Kookmin Bank, South Korea’s largest by assets, plans to close 55 branches in January as the country’s lenders struggle with the lowest lending margins in four years.
The closures will cut costs at the Seoul-based bank, a unit of KB Financial Group Inc., as it focuses on meeting the growing demand for Internet banking operations, Kookmin Bank said in an e-mailed statement today. Employees at the shuttered branches will be moved to other outlets, the lender said, without providing an estimate for cost savings.
Kookmin Bank, which has 1,205 branches across South Korea, joins Standard Chartered Plc and Citigroup Inc. in trimming outlets in the country as profits decline and lending margins narrow amid central bank interest-rate cuts to stimulate economic growth.
“Smaller branch networks will be a trend for Korean banks,” Yoo Sang Ho, an analyst at HI Investment & Securities Co., said by phone today. “To protect earnings, it’s inevitable for banks to tighten their belts to reduce costs when it’s hard to boost top-line revenue.”
KB Financial shares rose 0.8 percent to 40,000 won at the close of trading in Seoul, taking its gain this year to 5.5 percent. The benchmark Kospi Index lost 0.7 percent today.
Combined net income at 18 lenders in the nation dropped to 1.8 trillion won ($1.7 billion) in the third quarter from 2.4 trillion won a year earlier, according to Financial Supervisory Service data. The average net interest margin stood at 1.81 percent, the narrowest level since the second quarter of 2009, the data show.
Standard Chartered, the U.K. bank that makes three-quarters of earnings in Asia, said Nov. 11 it plans to trim about 25 percent of its Korean branches as it cuts back in less profitable markets. The number of branches at Citigroup’s Korean lending unit dropped to 196 as of September from 218 at the end of 2012, according to the bank’s regulatory filings.
The total number of domestic branches at seven nationwide banks including Kookmin dropped 0.1 percent from a year earlier to 4,693 at the end of June, according to data on the FSS website.
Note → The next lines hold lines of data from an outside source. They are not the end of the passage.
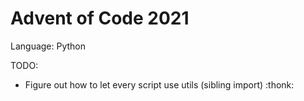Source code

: # Advent of Code 2021

Language: Python

TODO:
* Figure out how to let every script use utils (sibling import) :thonk:

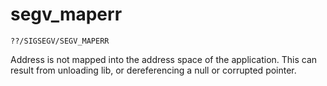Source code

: # segv_maperr

`??/SIGSEGV/SEGV_MAPERR`

Address is not mapped into the address space of the application.
This can result from unloading lib, or dereferencing a null or corrupted pointer.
South Korean banks have been keeping too many branches open, relying heavily on retail banking even as population growth is set to peak and fewer people visit lenders’ physical outlets, Yoon Suk Heun, a finance professor at Soongsil University in Seoul, said by phone.
“Neither trade unions nor politicians will accept the social cost of cutting jobs, as pressure is mounting for preserving employment,” said Yoon. “It won’t be easy for banks and other firms to aggressively cut staff in South Korea.”
President Park Geun Hye, who took office in February, pledged to boost the employment ratio for people from 15 to 64 years old to 70 percent during her five-year term. She reiterated on Aug. 15 that her administration will focus on invigorating economy and creating jobs.
The ratio was 65.2 percent in October, 0.6 percentage points higher than a year earlier, Statistics Korea said Nov. 13.
Three calls to the office of Kookmin Bank’s labor union representative went unanswered.